One of the known aspects of the keto diet is that the body is deprived of sugar or glucose, so the body in turn breaks down fats and generates ketones that cells burn through to generate energy to survive. One such ketone is 3-hydroxybutyrate—a small fuel substrate that can substitute for and alternate with glucose under conditions of fuel and food deficiency.
“In a sense it’s like a supercharged fuel that dumps electrons into cells,” Rabinowitz explains. “Malignant cells are very good at taking it up, but when cancerous cells take up too much of this fuel it may be toxic to those cells.” That toxicity has to do with the proliferation of unstable molecules called reactive oxygen species that are also generated by chemotherapy.
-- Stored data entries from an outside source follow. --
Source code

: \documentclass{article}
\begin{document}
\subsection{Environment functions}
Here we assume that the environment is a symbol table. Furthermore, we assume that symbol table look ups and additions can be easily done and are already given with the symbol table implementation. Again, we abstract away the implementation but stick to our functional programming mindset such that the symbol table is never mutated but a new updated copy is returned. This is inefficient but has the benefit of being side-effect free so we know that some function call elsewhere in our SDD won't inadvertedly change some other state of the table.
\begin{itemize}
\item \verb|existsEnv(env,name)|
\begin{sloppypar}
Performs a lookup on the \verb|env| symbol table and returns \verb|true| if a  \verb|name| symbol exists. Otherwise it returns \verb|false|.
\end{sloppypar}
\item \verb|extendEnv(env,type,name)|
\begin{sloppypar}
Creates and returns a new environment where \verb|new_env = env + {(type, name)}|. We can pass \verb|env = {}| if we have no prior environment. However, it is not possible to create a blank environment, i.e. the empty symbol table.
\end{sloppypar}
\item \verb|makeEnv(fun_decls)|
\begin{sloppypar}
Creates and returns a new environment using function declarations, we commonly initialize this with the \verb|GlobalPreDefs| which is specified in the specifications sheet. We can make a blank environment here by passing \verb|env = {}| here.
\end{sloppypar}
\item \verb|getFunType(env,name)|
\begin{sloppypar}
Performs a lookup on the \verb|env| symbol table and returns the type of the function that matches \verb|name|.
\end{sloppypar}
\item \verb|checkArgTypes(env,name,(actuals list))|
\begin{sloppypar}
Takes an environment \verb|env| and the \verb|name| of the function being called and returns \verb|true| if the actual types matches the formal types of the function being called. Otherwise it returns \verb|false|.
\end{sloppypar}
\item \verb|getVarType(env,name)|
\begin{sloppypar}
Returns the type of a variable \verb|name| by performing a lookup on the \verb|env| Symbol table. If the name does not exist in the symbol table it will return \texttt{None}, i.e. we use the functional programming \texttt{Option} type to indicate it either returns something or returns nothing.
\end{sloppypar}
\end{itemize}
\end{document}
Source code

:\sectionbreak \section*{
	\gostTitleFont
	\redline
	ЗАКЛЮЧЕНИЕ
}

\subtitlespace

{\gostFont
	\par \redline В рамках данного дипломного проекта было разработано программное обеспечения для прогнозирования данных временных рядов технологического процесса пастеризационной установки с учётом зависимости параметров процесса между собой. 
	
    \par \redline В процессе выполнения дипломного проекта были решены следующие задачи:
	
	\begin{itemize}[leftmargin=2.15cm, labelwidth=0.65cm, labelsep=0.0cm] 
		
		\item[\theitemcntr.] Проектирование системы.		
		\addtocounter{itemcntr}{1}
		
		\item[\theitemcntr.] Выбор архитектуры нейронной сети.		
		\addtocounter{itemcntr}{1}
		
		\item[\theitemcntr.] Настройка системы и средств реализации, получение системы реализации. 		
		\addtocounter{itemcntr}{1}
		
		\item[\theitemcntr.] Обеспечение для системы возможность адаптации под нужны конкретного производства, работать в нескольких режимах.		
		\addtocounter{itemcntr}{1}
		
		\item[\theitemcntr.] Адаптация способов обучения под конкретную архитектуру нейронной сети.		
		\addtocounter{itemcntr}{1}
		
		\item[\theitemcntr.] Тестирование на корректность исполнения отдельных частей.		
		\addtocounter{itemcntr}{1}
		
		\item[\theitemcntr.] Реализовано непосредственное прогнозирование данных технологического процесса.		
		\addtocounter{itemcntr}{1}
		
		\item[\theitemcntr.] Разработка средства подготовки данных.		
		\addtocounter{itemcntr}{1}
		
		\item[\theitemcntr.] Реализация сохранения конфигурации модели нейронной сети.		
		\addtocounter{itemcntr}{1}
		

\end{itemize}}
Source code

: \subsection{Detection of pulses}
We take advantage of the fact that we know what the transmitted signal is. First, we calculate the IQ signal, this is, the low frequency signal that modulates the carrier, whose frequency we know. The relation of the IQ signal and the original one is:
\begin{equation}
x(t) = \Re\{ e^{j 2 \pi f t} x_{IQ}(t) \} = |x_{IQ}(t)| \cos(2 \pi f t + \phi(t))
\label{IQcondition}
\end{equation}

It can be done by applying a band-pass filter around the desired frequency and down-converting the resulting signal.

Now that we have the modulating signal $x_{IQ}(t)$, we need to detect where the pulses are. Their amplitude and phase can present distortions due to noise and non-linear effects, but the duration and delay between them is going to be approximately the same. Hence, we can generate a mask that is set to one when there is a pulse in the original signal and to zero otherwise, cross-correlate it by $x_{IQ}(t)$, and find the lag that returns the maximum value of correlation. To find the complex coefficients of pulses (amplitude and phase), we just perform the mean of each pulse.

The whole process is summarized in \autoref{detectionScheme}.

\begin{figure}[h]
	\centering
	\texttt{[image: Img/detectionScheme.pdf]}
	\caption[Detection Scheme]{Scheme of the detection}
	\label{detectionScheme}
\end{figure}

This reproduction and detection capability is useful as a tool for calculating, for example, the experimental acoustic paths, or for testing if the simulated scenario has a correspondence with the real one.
The researchers believe this may enhance the antitumor effects of the chemotherapy.
“The chemotherapy regimen we used is what’s used in patients with advanced pancreatic cancer,” says Rabinowitz. “So we know that for some patients it works. It’s active in shrinking tumors and slowing progression. The preclinical work we did was actually very rigorous. Those mice that were on keto and had chemotherapy did amazingly well. I hope that we can see the same thing in patients.”
There is a caveat. “The translation from mice to humans is very perilous,” adds Rabinowitz. “Our mice were on a particular type of keto, and we need to mimic that as best as possible in the trial. But if this proves beneficial it could be another material benefit to chemotherapy that can bring a meaningful positive change to pancreatic cancer patients who have to contend with a heart-wrenchingly difficult diagnosis.”
To Learn More
Based on this and other research, a randomized, phase II trial has been developed. It is designed to evaluate the progression-free survival in patients with metastatic pancreatic cancer on triplet therapy (nab-paclitaxel, gemcitabine, cisplatin) while on a ketogenic diet or a non-ketogenic diet. This study also aims to compare the changes in serum metabolites and quality of life between the two arms. The dietary aspects of the study are being carefully monitored.